On May 16, in the final hours of its 2014 session, the Missouri Legislature passed Senate Bill 716 (SB 716), a comprehensive bill amending several public health laws.
AAPA joins with the Missouri Academy of PAs (MOAPA) in being extremely disappointed the bill contains language authorizing the Missouri Board of Healing Arts to license medical school graduates who have not completed a residency as “assistant physicians,” practicing within the confines of a collaboration agreement with a physician and restricted to providing primary care services in rural and underserved areas.
The bill also states the federal government should consider assistant physicians practicing in Rural Health Clinics to be considered “physician assistants” for the purpose of Centers for Medicare & Medicaid regulations.
The governor has not signed the bill into law at this time.
AAPA and MOAPA strongly oppose the assistant physician title and concept. The language has the potential to jeopardize PA practice and confuse patients, health systems and other providers. It is unfortunate that the Missouri State Medical Association and the Missouri Association of Osteopathic Physicians and Surgeons did not take into account these negative ramifications when they supported it.
Both AAPA and MOAPA were actively engaged in opposing this language since its proposal in a standalone bill (HB 1842).
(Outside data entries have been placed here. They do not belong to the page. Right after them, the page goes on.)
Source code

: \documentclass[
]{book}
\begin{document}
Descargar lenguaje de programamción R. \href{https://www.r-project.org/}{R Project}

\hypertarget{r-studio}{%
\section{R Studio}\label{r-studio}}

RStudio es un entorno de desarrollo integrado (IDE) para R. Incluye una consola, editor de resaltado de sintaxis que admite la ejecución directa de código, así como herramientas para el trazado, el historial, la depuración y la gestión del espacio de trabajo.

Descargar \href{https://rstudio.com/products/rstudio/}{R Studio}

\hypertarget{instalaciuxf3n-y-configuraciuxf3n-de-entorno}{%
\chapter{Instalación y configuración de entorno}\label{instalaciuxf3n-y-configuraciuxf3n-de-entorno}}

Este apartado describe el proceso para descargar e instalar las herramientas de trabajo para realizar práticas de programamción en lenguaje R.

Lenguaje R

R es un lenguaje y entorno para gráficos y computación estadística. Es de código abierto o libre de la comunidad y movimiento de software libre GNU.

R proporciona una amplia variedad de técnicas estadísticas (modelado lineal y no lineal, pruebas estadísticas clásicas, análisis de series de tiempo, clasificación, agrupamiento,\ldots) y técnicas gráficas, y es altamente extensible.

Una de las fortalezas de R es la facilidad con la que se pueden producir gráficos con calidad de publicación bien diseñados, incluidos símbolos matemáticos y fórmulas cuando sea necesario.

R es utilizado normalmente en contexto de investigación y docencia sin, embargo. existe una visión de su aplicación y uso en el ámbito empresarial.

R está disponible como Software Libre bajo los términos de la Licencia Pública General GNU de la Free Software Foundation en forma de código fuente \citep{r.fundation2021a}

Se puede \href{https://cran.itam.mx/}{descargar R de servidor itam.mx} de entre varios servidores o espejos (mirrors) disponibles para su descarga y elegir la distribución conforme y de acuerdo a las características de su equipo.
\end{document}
All our trusted sources, both inside and outside of the Missouri Legislature, had concluded the bill was not going anywhere during this legislative session.
However, in the final week of session, it was inexplicably and suddenly incorporated into a larger bill (SB 716) with broader, positive public health provisions that resulted in its passage, even though AAPA and MOAPA continued to express opposition to the assistant physician language.
AAPA and MOAPA are working together and pursuing all avenues to reverse this action. Our efforts include:
- Considering whether to seek a veto of the bill by the governor
- Working with other medical organizations and consumer groups to oppose this provision
- Writing opinion editorials to educate patients and providers in Missouri
- Working with the relevant state and federal regulatory agencies to present the difficulties in implementing this provision
The 2014 Missouri legislative session had been extremely positive for the PA profession until the passage of the negative provisions in SB 716. Due to the strong advocacy of MOAPA and AAPA working in partnership, legislation was passed to authorize PAs to enroll as Medicaid providers, a key step in helping to improve access to care for underserved Missourians.